There is also a stage where they perform and show the audience on a big screen. So you might see your head pop up once in a while.
Where to stay in Suncheon
We stayed at Namu Guesthouse. This guest house was very welcoming with adorable korean older couple and a very cute kitchen and chill area. BUT the matrasses were too hard for me. If you don’t mind, it is a great guesthouse near the Bus terminal.
I would suggest to stick around the bus terminal as this will be your point of getting everywhere else in the area.
Food tip Suncheon
TRY THE BBQ CHICKEN. Korean bbq chicken and how they make it, is a specialty on its own and definetely worth a try! One order is about 20 pieces, so don’t order a dish per person like we did… needless to say we couldnt finish and took the rest of the chicken to our guesthouse and gave it to some nice Korean ladies staying there.
Day 7: Boseong Green Tea Plantation
From Suncheon you can take the Bus from the Bus terminal to Boseong. Getting off there you can take another bus that goes to the tea plantations, Daehan Dawon Tourist Tea Plantation is the one you need to get off.
Leave early, but pay attention to the weather forecast! The green tea plantation is obviously prettier when the sun is shining. If the weather is better next day, you can still do it on day 8 before leaving for Busan.
At their gift shop you can buy all kinds of green tea goodies and snacks. And at their restaurant you can buy green tea ice cream and even green tea noodle dishes. We tried the green tea jajan myeong and bibim myeong and it was delcious. Of course we also had the ice cream!!
Day 8: Busan by bus
There are frequent buses from Suncheon to Busan. They take around 2 hours to get there. Both bus terminals are quite some distance from the center. So pick one closest to your accommodation maybe.
Day 9: Exploring Busan
What to see in Busan
Busan is a big seaside city. I only had a good 2 full day to explore it though. That is not enough time, but the main attractions we found worth visiting are:
Haeundea Beach area
This beach is a pretty one and favoured by many locals. The white sand beach and the tall building in the background are quite a sight. The main street going from the Haeundae subway to the beach is a very touristic place, full with restaurants, pubs, shops etc…
At the end, near the beach on the left , you will find the entrance of the Haeundae Market.
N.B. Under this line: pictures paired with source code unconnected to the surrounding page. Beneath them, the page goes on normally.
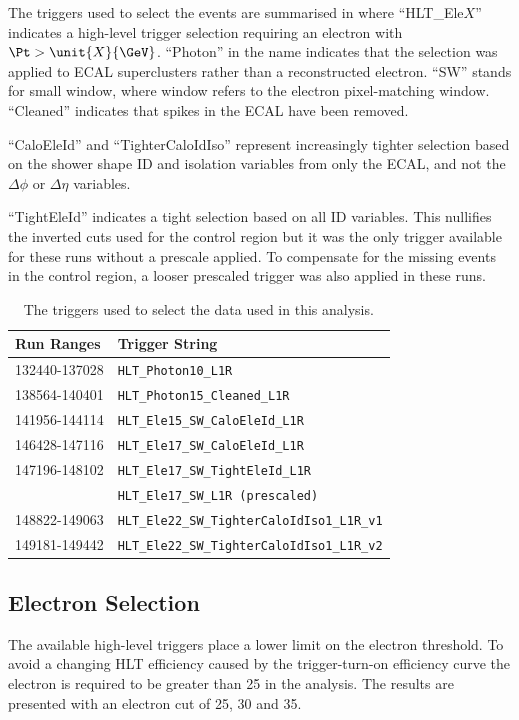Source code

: The triggers used to select the events are summarised in 
where ``HLT\_Ele$X$'' indicates a high-level trigger selection requiring an
electron with  $\Pt > \unit{X}{\GeV}$.  ``Photon'' in the name indicates that
the selection was applied to ECAL superclusters rather than a reconstructed
electron.  ``SW'' stands for small window, where window refers to the electron
pixel-matching window.  ``Cleaned'' indicates that spikes in the {ECAL} have
been removed.  

``CaloEleId'' and ``TighterCaloIdIso'' represent increasingly tighter selection
based on the shower shape ID and isolation variables from only the {ECAL},
and not the $\Delta\phi$ or $\Delta\eta$ variables.  


``TightEleId'' indicates a tight selection based on all ID variables. 
This nullifies the inverted cuts used for the control region but
it was the only trigger available for these runs without a prescale applied.
To compensate for the missing events in the control region, a looser prescaled
trigger was also applied in these runs.

\begin{table}[htbp]
  \centering
  \begin{tabular}{ l l }
    \toprule
    Run Ranges & Trigger String\\
    \midrule
    132440-137028 & \verb=HLT_Photon10_L1R= \\
    138564-140401 & \verb=HLT_Photon15_Cleaned_L1R= \\
    141956-144114 & \verb=HLT_Ele15_SW_CaloEleId_L1R= \\
    146428-147116 & \verb=HLT_Ele17_SW_CaloEleId_L1R= \\
    147196-148102 & \verb=HLT_Ele17_SW_TightEleId_L1R= \\
                  & \verb=HLT_Ele17_SW_L1R (prescaled)= \\ 
    148822-149063 & \verb=HLT_Ele22_SW_TighterCaloIdIso1_L1R_v1= \\
    149181-149442 & \verb=HLT_Ele22_SW_TighterCaloIdIso1_L1R_v2= \\
    \bottomrule
  \end{tabular}
  \caption{The triggers used to select the data used in this analysis.}
  \label{tab:triggers}
\end{table}

\subsection{Electron Selection}
The available high-level triggers place a lower limit on the electron \pT
threshold.
To avoid a changing HLT efficiency caused by the trigger-turn-on efficiency
curve the electron \PT is required to be
greater than \unit{25}{\GeV} in the analysis. 
The results are presented with an electron \pT cut of 25, 30
and \unit{35}{\GeV}.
This street market offers you all kinds of weird seafood: sea cucomber, alive eel and octopus, etc… You will also find normal local (seafood) dishes, making this place perfect for a relaxing stroll and having a nice local dish for lunch . Try pajeon (Korean pancake).
Gwangalli Beach and Gwangan Bridge
This beach is known for its fine sand and 1,4 km half-moon shape. On the background you see the Gwangan or the Diamond Bridge. This suspension bridge is 900 meters long and has a hell of light show during evening times. The area is full of restaurants and nightlife. It is a great way to finish your day.
Haedong Yonggungsa Temple
This Buddhist temple was built in 1376. It was destroyed during the Japanese invasions but restored in the 1930s. It is quite a popular sightseeing spot, as it is one of the few seaside temples in Korea. During the birthday of Buddha ( April-May) the temple is decorated with paper lanterns.
Gamcheon Culture Village
This area is know for it steep streets, small and twisting alleys and colored houses.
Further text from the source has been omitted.